CURE Service Models
CCSS: Results Reproduction (R-squared) Service
The Cornell Center for Social Sciences (CCSS) (formerly known as the Cornell Institute for Social and Economic Research, or CISER), founded in 1981, is home to one of the oldest university-based social science data archives in the United States. CCSS’s mission is to accelerate, enhance, and amplify social science research at Cornell.

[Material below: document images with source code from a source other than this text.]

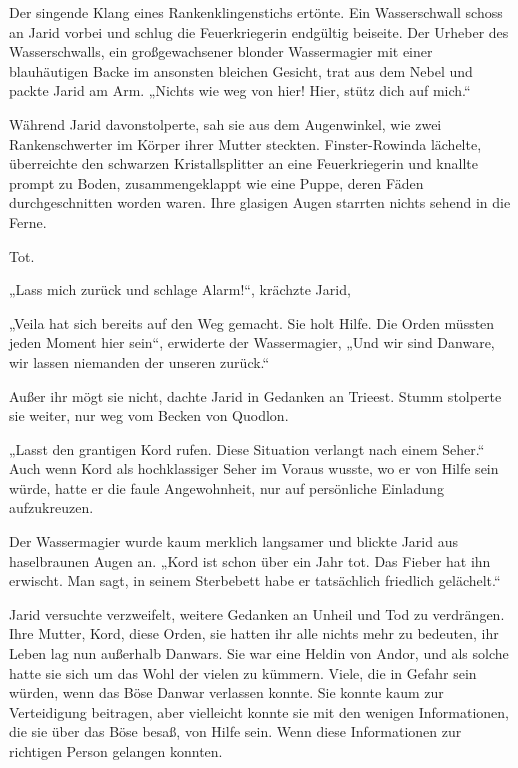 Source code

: Der singende Klang eines Rankenklingenstichs ertönte. Ein Wasserschwall schoss an Jarid vorbei und schlug die Feuerkriegerin endgültig beiseite. Der Urheber des Wasserschwalls, ein großgewachsener blonder Wassermagier mit einer blauhäutigen Backe im ansonsten bleichen Gesicht, trat aus dem Nebel und packte Jarid am Arm. „Nichts wie weg von hier! Hier, stütz dich auf mich.“

Während Jarid davonstolperte, sah sie aus dem Augenwinkel, wie zwei Rankenschwerter im Körper ihrer Mutter steckten. Finster-Rowinda lächelte, überreichte den schwarzen Kristallsplitter an eine Feuerkriegerin und knallte prompt zu Boden, zusammengeklappt wie eine Puppe, deren Fäden durchgeschnitten worden waren. Ihre glasigen Augen starrten nichts sehend in die Ferne.

Tot.



\trennzeichen



„Lass mich zurück und schlage Alarm!“, krächzte Jarid,

„Veila hat sich bereits auf den Weg gemacht. Sie holt Hilfe. Die Orden müssten jeden Moment hier sein“, erwiderte der Wassermagier, „Und wir sind Danware, wir lassen niemanden der unseren zurück.“

Außer ihr mögt sie nicht, dachte Jarid in Gedanken an Trieest. Stumm stolperte sie weiter, nur weg vom Becken von Quodlon.

„Lasst den grantigen Kord rufen. Diese Situation verlangt nach einem Seher.“ Auch wenn Kord als hochklassiger Seher im Voraus wusste, wo er von Hilfe sein würde, hatte er die faule Angewohnheit, nur auf persönliche Einladung aufzukreuzen.

Der Wassermagier wurde kaum merklich langsamer und blickte Jarid aus haselbraunen Augen an. „Kord ist schon über ein Jahr tot. Das Fieber hat ihn erwischt. Man sagt, in seinem Sterbebett habe er tatsächlich friedlich gelächelt.“

Jarid versuchte verzweifelt, weitere Gedanken an Unheil und Tod zu verdrängen. Ihre Mutter, Kord, diese Orden, sie hatten ihr alle nichts mehr zu bedeuten, ihr Leben lag nun außerhalb Danwars. Sie war eine Heldin von Andor, und als solche hatte sie sich um das Wohl der vielen zu kümmern. Viele, die in Gefahr sein würden, wenn das Böse Danwar verlassen konnte. Sie konnte kaum zur Verteidigung beitragen, aber vielleicht konnte sie mit den wenigen Informationen, die sie über das Böse besaß, von Hilfe sein. Wenn diese Informationen zur richtigen Person gelangen konnten.

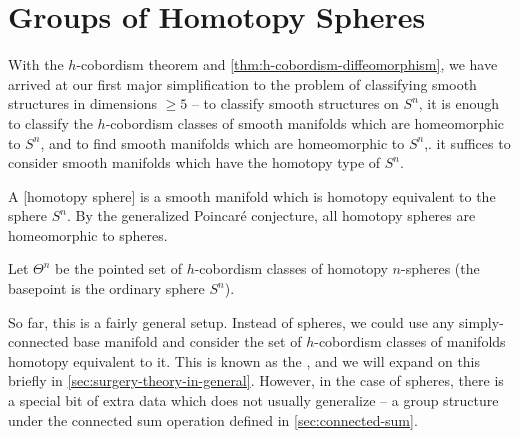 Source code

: \pagebreak
\section{Groups of Homotopy Spheres}\label{sec:groups-of-homotopy-spheres}

With the $h$-cobordism theorem and \cref{thm:h-cobordism-diffeomorphism}, we have arrived at our first major simplification to the problem of classifying smooth structures in dimensions $\geq 5$ -- to classify smooth structures on $S^n$, it is enough to classify the $h$-cobordism classes of smooth manifolds which are homeomorphic to $S^n$, and to find smooth manifolds which are homeomorphic to $S^n$,. it suffices to consider smooth manifolds which have the homotopy type of $S^n$.

\begin{definition}
	A [homotopy sphere] is a smooth manifold which is homotopy equivalent to the sphere $S^n$. By the generalized Poincar\'e conjecture, all homotopy spheres are homeomorphic to spheres.
\end{definition}

\begin{definition}
	Let $\Theta^n$ be the pointed set of $h$-cobordism classes of homotopy $n$-spheres (the basepoint is the ordinary sphere $S^n$).
\end{definition}

So far, this is a fairly general setup. Instead of spheres, we could use any simply-connected base manifold and consider the set of $h$-cobordism classes of manifolds homotopy equivalent to it. This is known as the , and we will expand on this briefly in \cref{sec:surgery-theory-in-general}. However, in the case of spheres, there is a special bit of extra data which does not usually generalize -- a group structure under the connected sum operation defined in \cref{sec:connected-sum}.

CCSS offers the Results Reproduction Service (R-squared), which ensures that published research results are computationally repoducible, and that the data and code underlying the results are well-documented, reusable, and preserved in a trustworthy repository. Researchers submit their research compendium (i.e., data, code, documentation, and manuscript) to R-squared staff, who conduct a thorough review of the submission to confirm that the compendium contains all required files and that analysis code executes properly to produces expected outputs. If the review uncovers any deficiencies in the compendium, R-squared staff work one-on-one with the researcher to make necessary corrections. Once any issues are resolved, the compendium is packaged and archived in the CCSS Data & Reproduction Archive or a journal-specified repository.
ISPS: Aligning Data Curation Workflows with Data Quality Review
The Institution for Social and Policy Studies (ISPS) was established in 1968 by the Yale Corporation as an interdisciplinary center to facilitate research in the social sciences and public policy arenas. ISPS hosts the ISPS Data Archive, which is a digital repository meant to capture and preserve the intellectual output of and the research produced by scholars affiliated with ISPS, and strives to serve as a model for sharing and preserving research data by implementing the ideals of scientific reproducibility and transparency.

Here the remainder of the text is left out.